_EXTRACTED DATA_.
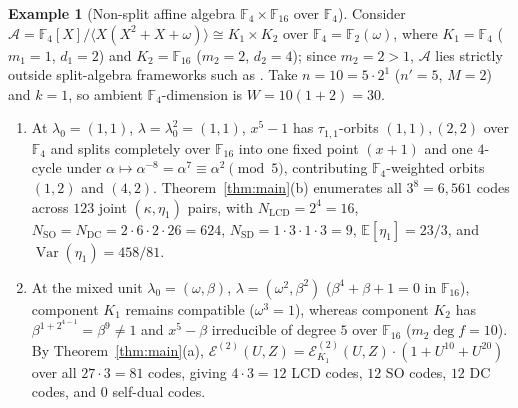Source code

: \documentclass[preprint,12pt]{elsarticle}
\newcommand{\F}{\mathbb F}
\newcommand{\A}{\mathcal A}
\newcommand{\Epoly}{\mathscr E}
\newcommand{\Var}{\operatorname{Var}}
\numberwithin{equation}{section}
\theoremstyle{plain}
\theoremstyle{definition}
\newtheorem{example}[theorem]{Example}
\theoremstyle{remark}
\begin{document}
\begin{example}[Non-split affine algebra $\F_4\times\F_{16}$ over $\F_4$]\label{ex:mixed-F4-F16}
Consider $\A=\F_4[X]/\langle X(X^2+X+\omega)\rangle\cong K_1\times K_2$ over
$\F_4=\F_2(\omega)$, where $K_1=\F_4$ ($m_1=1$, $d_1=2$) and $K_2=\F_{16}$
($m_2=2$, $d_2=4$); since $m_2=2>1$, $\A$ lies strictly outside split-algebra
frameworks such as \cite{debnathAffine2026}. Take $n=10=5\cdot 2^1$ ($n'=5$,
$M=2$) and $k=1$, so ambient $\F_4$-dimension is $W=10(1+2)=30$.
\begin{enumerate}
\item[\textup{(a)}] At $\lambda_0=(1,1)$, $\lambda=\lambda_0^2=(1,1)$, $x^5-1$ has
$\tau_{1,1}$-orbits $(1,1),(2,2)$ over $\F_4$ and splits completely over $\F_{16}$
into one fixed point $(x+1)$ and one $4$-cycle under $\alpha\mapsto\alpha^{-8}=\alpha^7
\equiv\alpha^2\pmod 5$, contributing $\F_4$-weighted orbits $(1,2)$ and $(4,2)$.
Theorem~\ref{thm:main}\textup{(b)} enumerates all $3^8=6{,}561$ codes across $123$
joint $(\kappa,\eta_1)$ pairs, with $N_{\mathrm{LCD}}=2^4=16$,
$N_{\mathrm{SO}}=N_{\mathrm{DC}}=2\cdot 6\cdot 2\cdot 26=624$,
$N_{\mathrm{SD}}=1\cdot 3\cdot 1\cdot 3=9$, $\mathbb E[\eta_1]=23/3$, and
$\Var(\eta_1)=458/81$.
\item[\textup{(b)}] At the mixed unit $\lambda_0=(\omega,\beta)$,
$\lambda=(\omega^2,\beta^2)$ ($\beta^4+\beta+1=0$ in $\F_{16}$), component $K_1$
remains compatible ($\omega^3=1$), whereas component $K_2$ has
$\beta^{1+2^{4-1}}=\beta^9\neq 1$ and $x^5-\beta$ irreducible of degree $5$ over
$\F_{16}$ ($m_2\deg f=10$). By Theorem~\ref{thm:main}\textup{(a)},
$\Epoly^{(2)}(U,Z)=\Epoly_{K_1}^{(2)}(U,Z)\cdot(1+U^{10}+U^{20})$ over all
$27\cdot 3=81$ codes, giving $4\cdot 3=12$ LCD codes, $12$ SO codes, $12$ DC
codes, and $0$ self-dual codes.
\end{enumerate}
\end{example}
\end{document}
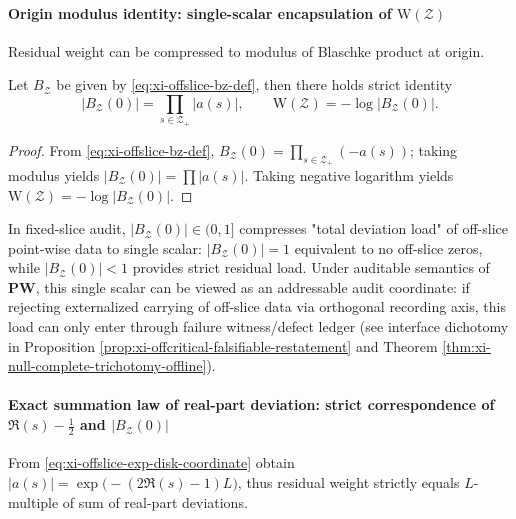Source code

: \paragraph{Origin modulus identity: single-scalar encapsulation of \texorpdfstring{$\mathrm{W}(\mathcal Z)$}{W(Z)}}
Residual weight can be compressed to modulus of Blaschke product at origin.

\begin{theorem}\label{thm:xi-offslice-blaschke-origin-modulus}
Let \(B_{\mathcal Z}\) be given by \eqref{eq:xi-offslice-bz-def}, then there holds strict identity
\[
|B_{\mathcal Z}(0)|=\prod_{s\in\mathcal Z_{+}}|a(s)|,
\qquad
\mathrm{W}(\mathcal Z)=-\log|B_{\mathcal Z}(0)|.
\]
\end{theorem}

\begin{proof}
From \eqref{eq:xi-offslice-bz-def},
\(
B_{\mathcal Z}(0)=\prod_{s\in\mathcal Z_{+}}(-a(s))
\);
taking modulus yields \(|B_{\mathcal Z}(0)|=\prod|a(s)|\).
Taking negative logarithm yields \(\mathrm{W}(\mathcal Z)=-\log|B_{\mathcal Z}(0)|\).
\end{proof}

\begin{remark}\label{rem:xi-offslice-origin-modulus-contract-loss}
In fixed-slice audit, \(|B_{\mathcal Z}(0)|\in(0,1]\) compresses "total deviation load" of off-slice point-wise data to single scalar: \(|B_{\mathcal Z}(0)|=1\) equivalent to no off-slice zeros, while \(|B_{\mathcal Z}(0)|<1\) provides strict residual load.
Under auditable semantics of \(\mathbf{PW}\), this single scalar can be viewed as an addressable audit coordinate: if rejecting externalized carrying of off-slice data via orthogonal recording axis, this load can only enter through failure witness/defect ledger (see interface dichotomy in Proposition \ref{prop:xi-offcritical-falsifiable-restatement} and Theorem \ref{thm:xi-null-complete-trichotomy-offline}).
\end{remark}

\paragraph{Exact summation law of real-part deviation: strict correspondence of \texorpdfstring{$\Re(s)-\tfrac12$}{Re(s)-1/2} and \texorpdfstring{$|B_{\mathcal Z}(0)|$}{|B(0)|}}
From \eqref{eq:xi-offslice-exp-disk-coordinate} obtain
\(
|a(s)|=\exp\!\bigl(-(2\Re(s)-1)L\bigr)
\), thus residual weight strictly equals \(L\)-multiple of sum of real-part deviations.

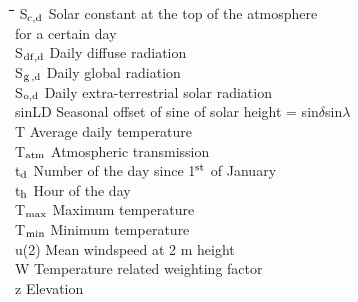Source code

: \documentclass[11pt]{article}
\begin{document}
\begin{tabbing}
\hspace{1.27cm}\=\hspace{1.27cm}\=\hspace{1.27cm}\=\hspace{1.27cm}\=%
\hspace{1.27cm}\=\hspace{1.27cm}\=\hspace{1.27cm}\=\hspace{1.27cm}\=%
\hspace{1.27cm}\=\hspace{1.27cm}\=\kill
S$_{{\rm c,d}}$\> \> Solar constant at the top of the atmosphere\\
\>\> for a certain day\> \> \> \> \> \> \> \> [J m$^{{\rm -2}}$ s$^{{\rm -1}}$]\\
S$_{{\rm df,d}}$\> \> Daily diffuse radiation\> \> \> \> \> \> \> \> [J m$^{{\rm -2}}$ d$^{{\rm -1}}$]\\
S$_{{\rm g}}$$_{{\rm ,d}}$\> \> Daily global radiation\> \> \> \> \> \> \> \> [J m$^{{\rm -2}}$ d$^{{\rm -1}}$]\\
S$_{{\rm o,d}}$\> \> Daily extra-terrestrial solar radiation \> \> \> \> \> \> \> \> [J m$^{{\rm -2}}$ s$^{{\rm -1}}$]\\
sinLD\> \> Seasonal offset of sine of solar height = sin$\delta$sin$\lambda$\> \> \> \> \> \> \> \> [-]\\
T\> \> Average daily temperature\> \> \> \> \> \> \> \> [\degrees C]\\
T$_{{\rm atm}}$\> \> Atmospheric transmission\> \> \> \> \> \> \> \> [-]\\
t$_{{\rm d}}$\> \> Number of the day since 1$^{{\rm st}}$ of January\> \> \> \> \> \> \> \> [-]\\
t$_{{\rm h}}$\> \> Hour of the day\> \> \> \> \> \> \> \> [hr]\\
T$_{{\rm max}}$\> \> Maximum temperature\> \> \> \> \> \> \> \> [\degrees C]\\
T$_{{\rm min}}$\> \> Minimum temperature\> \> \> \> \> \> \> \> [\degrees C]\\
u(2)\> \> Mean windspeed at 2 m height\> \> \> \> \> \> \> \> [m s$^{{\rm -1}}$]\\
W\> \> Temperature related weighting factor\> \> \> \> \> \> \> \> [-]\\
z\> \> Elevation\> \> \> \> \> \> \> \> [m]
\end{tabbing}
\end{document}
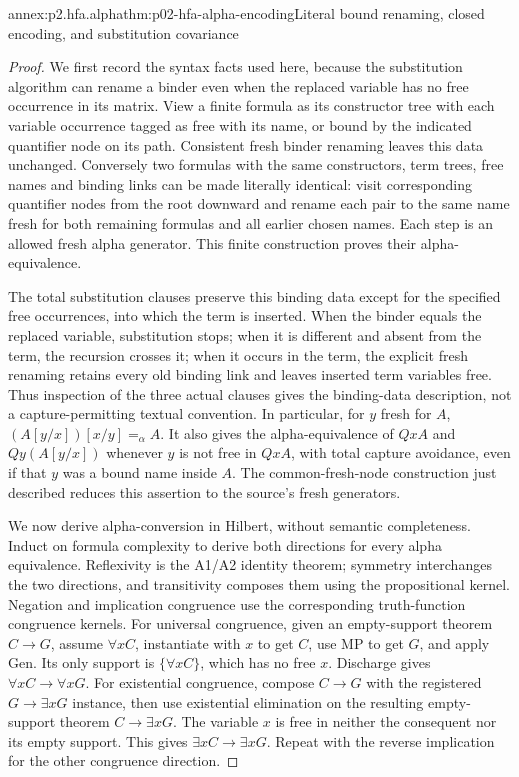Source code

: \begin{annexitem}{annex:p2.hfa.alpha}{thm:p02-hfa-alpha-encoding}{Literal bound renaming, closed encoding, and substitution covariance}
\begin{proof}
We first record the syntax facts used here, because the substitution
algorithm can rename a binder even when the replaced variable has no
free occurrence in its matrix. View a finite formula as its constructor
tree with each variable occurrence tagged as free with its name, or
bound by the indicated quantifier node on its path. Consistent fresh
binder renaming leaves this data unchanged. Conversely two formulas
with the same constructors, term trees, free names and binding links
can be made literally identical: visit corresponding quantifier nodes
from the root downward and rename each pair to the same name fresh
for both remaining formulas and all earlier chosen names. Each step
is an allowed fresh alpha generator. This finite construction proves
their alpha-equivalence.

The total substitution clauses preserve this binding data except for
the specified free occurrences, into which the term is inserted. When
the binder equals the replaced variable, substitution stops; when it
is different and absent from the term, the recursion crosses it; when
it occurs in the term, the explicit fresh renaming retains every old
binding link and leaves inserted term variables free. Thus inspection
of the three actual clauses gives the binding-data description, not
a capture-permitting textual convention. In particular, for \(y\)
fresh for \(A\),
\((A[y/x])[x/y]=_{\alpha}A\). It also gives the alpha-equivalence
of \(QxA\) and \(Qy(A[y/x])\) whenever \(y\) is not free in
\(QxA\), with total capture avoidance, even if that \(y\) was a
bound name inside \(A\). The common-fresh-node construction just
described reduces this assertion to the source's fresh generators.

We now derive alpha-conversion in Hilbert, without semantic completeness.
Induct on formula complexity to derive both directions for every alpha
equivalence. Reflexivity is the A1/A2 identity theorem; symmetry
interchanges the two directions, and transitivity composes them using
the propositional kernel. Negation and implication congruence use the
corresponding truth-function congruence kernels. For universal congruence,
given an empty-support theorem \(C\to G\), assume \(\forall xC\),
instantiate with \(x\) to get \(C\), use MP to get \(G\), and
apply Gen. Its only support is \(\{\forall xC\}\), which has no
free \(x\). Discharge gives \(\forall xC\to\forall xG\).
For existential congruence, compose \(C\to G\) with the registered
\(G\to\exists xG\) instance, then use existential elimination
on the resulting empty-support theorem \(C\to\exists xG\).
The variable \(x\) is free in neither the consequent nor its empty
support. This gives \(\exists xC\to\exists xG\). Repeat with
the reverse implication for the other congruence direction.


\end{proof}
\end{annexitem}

_ASSIGNMENT_. Starting with the first line of the data, transcribe every line exactly through the one containing "At the mixed". No pictures go in.

_SOLUTION TO THIS TASK_.
Source code

: \documentclass[preprint,12pt]{elsarticle}
\newcommand{\F}{\mathbb F}
\newcommand{\A}{\mathcal A}
\newcommand{\Epoly}{\mathscr E}
\newcommand{\Var}{\operatorname{Var}}
\numberwithin{equation}{section}
\theoremstyle{plain}
\theoremstyle{definition}
\newtheorem{example}[theorem]{Example}
\theoremstyle{remark}
\begin{document}
\begin{example}[Non-split affine algebra $\F_4\times\F_{16}$ over $\F_4$]\label{ex:mixed-F4-F16}
Consider $\A=\F_4[X]/\langle X(X^2+X+\omega)\rangle\cong K_1\times K_2$ over
$\F_4=\F_2(\omega)$, where $K_1=\F_4$ ($m_1=1$, $d_1=2$) and $K_2=\F_{16}$
($m_2=2$, $d_2=4$); since $m_2=2>1$, $\A$ lies strictly outside split-algebra
frameworks such as \cite{debnathAffine2026}. Take $n=10=5\cdot 2^1$ ($n'=5$,
$M=2$) and $k=1$, so ambient $\F_4$-dimension is $W=10(1+2)=30$.
\begin{enumerate}
\item[\textup{(a)}] At $\lambda_0=(1,1)$, $\lambda=\lambda_0^2=(1,1)$, $x^5-1$ has
$\tau_{1,1}$-orbits $(1,1),(2,2)$ over $\F_4$ and splits completely over $\F_{16}$
into one fixed point $(x+1)$ and one $4$-cycle under $\alpha\mapsto\alpha^{-8}=\alpha^7
\equiv\alpha^2\pmod 5$, contributing $\F_4$-weighted orbits $(1,2)$ and $(4,2)$.
Theorem~\ref{thm:main}\textup{(b)} enumerates all $3^8=6{,}561$ codes across $123$
joint $(\kappa,\eta_1)$ pairs, with $N_{\mathrm{LCD}}=2^4=16$,
$N_{\mathrm{SO}}=N_{\mathrm{DC}}=2\cdot 6\cdot 2\cdot 26=624$,
$N_{\mathrm{SD}}=1\cdot 3\cdot 1\cdot 3=9$, $\mathbb E[\eta_1]=23/3$, and
$\Var(\eta_1)=458/81$.
\item[\textup{(b)}] At the mixed unit $\lambda_0=(\omega,\beta)$,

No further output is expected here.